Anyone who has made even a cursory attempt at reading any piece of statute will quickly come to the realisation that there are a lot of laws out there to put it mildly. Due to the sheer volume of laws that exist, means that even the most knowledgeable of legal practitioners wouldn’t know every piece of statute out there, so what hope do non-legal practitioners have? Although there’s absolutely no way which any normal person would be aware of every law, ignorance of the law still is not an excuse if a person commits a crime.
Ignorance of an offence is not a defence
In Ostrowski v Palmer (2004) 218 CLR 493 Gleeson CJ and Kirby J said (at 500):
“Professor Glanville Williams said that almost the only knowledge of law that many people possess is the knowledge that ignorance of the law is no excuse when a person is charged with an offence. This does not mean that people are presumed to know the law. Such a presumption would be absurd. Rather, it means that if a person is alleged to have committed an offence, it is both necessary and sufficient for the prosecution to prove the elements of the offence, and it is irrelevant to the question of guilt that the accused person was not aware of those elements that constituted an offence.”
Turning to statute, we can look to s 22(1) of the Criminal Code 1899 (Qld) as our example, with the section stating: “Ignorance of the law does not afford any excuse for an act or omission which would otherwise constitute an offence, unless knowledge of the law by the offender is expressly declared to be an element of the offence.”
On an initial reading, it may seem a little harsh that not knowing specific laws cannot be used as a defence, however the rationale is sound because if ignorance can be raised, then conceivably everyone may plead ignorance.
What if someone holds the belief that the conduct is lawful?
In Walden v Hensler (1987) 163 CLR the appellant was found in possession of a turkey and a live turkey chick without licence.

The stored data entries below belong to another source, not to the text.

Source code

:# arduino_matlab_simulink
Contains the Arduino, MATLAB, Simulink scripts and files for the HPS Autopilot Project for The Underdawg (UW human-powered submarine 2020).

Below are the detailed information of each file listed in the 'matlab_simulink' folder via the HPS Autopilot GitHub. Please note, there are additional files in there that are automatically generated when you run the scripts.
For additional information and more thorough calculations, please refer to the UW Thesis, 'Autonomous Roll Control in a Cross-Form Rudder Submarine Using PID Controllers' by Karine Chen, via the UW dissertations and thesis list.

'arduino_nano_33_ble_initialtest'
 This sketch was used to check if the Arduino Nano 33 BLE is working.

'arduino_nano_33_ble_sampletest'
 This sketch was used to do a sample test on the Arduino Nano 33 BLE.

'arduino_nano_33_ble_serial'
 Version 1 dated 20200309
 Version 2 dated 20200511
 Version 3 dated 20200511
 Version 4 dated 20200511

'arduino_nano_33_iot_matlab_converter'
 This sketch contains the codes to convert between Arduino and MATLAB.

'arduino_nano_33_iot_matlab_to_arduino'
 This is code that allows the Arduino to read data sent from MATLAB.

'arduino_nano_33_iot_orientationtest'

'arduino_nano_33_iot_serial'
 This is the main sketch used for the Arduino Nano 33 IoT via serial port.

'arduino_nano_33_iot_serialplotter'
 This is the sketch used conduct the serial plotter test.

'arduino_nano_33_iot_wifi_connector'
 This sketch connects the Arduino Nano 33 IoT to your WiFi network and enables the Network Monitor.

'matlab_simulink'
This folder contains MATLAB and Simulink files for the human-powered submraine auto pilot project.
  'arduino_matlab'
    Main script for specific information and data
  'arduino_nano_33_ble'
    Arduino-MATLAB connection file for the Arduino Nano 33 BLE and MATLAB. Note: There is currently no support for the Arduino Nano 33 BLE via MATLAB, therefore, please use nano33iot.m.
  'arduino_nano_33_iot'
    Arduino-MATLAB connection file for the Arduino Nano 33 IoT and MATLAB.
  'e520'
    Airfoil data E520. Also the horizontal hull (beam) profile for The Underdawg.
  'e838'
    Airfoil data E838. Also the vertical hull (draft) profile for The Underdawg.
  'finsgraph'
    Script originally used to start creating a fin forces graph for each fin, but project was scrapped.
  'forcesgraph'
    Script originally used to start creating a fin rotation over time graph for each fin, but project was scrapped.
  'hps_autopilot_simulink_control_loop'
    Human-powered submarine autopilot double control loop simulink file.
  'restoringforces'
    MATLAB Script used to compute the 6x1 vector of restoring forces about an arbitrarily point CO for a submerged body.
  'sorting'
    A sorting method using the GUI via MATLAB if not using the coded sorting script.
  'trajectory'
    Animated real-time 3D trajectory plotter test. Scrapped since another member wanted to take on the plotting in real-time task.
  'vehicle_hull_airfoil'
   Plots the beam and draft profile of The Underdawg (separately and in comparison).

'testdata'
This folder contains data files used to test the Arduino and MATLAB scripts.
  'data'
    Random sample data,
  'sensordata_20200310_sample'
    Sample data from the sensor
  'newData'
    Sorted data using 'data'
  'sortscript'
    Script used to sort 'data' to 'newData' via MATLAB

Gaudron J said (at 606):
“Section 22 of the Criminal Code 1899 (Qld) is in two parts; the first part gives the expression to the principle encompassed in the maxim ignorantia juris non excusat (ed’s note: ignorance of the law which everybody is supposed to know does not afford excuse); the second part provides, not by way of exception, but by way of qualification to this principle, the defence of claim of right. Such a defence is not constituted by mere ignorance of the criminal law, and therefore must have some foundation or basis independent of a mere belief in a liberty to engage in that which is not unlawful. Equally, however, ignorance of the criminal law does not preclude the assertion of a supposed right, notwithstanding that such assertion involves a belief, founded in ignorance, that conduct proscribed by the criminal law is lawful.”
Sure ignorance may be bliss under certain circumstances, but when it comes to criminal offences, the maxim probably isn’t going to help someone who finds themselves in trouble with the law.